Omid - Challenge 34

data-challenges
advanced-exercises
🔰 In the question table, sales data for different customers are provided.
Published

March 24, 2026

Illustration for Omid - Challenge 34

Challenge Description

🔰 In the question table, sales data for different customers are provided.

Solutions

library(tidyverse)
library(readxl)

input = read_excel("files/CH-034 Customer Return Cycle.xlsx", range = "B2:F26")
test  = read_excel("files/CH-034 Customer Return Cycle.xlsx", range = "J2:K6")

result = input %>%
  select(Date, `Customer ID`) %>%
  arrange(`Customer ID`, Date) %>%
  distinct() %>% 
  mutate(lag = lag(Date), .by = `Customer ID`) %>%
  mutate(diff = Date - lag) %>%
  summarise(`Avg Return Cycle` = mean(diff, na.rm = TRUE), .by = `Customer ID`) %>% 
  mutate(`Avg Return Cycle` = as.numeric(`Avg Return Cycle`)) %>%
  select(Customer = `Customer ID`, `Avg Return Cycle`)

identical(result, test)
# [1] TRUE
  • Logic:

    • Reads the workbook ranges needed for the challenge

    • Aggregates or ranks values at the relevant grouping level

    • Builds the intermediate columns that drive the final result

  • Strengths:

    • The R solution stays close to the workbook rule and keeps the transformation compact.
  • Areas for Improvement:

    • The code assumes the sheet structure and source ranges remain stable.
  • Gem:

    • The strongest part of the solution is choosing the right intermediate representation before shaping the final output.
import pandas as pd

input = pd.read_excel("CH-034 Customer Return Cycle.xlsx", sheet_name="Sheet1", usecols="B:F", skiprows=1)
test = pd.read_excel("CH-034 Customer Return Cycle.xlsx", sheet_name="Sheet1", usecols="J:K", skiprows=1, nrows = 4)

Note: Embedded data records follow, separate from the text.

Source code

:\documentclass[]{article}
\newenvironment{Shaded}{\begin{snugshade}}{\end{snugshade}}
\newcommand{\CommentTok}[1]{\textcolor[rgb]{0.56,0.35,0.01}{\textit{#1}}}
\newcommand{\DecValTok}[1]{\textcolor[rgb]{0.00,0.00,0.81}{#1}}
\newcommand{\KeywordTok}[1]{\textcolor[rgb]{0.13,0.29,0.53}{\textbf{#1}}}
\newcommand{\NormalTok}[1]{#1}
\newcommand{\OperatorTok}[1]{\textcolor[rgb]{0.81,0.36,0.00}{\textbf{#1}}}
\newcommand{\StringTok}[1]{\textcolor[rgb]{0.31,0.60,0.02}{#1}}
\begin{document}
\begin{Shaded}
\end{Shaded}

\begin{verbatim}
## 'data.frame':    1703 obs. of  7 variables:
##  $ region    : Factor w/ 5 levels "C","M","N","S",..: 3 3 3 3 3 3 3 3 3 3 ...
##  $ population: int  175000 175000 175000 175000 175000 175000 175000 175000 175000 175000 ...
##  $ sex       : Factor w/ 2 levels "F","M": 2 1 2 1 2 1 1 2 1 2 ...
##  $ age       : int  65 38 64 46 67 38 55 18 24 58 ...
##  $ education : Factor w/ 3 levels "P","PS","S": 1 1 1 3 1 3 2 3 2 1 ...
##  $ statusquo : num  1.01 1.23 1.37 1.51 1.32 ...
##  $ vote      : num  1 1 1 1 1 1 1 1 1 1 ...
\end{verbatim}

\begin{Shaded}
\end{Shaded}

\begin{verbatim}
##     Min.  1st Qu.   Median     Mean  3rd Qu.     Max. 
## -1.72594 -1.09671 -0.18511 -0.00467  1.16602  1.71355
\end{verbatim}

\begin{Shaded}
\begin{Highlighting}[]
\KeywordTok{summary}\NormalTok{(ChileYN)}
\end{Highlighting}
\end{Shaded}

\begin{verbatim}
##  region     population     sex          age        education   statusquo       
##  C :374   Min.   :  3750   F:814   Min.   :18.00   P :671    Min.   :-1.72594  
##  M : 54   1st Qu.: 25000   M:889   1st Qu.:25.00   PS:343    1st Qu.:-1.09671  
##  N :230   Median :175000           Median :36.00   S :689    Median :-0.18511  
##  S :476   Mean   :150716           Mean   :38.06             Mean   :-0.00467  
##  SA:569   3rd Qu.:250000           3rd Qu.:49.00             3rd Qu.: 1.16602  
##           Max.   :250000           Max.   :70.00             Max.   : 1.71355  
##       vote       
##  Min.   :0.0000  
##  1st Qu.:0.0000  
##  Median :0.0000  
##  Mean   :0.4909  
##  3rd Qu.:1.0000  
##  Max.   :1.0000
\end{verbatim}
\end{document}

result = input[['Date', 'Customer ID']].sort_values(by=['Customer ID', 'Date']).drop_duplicates().reset_index(drop=True)
result['lag'] = result.groupby('Customer ID')['Date'].shift(1)
result['diff'] = (result['Date'] - result['lag']).dt.days
result = result.groupby('Customer ID')['diff'].mean().astype(int).reset_index()
result.columns = ['Customer', 'Avg Return Cycle']

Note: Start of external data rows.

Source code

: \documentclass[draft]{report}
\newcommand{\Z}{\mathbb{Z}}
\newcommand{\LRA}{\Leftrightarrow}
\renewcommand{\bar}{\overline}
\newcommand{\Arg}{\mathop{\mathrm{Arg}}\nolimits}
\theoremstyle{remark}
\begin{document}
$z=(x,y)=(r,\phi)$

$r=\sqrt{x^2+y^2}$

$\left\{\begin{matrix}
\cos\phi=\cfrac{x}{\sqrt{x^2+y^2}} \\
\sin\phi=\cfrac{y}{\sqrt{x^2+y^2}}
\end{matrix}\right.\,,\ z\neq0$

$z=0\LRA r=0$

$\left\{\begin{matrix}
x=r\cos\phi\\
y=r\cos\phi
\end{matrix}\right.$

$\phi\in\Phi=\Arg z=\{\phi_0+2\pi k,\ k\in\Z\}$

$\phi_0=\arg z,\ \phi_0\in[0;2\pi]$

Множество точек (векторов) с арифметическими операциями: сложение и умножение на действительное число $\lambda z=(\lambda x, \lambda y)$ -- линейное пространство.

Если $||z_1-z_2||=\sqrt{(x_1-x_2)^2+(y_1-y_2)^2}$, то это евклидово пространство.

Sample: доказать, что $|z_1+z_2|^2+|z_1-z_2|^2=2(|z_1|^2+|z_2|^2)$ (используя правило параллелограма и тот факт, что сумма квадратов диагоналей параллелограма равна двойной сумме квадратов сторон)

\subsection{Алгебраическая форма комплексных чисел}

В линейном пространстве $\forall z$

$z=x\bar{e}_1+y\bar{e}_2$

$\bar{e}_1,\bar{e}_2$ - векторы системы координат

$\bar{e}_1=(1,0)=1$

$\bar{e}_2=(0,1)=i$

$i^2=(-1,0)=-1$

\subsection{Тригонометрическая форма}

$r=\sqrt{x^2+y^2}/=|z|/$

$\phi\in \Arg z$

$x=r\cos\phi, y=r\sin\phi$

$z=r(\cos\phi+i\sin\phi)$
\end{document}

print(result == test)   # True
  • Logic:

    • Reads the workbook ranges needed for the challenge

    • Aggregates or ranks values at the relevant grouping level

  • Strengths:

    • The Python version follows the same rule in a direct dataframe-oriented implementation.
  • Areas for Improvement:

    • The code assumes the workbook layout remains stable, so any sheet redesign would require small adjustments.
  • Gem:

    • The implementation stays close to the original workbook rule instead of adding unnecessary abstraction.

Difficulty Level

This task is moderate:

  • The business rule is readable, but the workbook still requires careful implementation to reach the expected layout.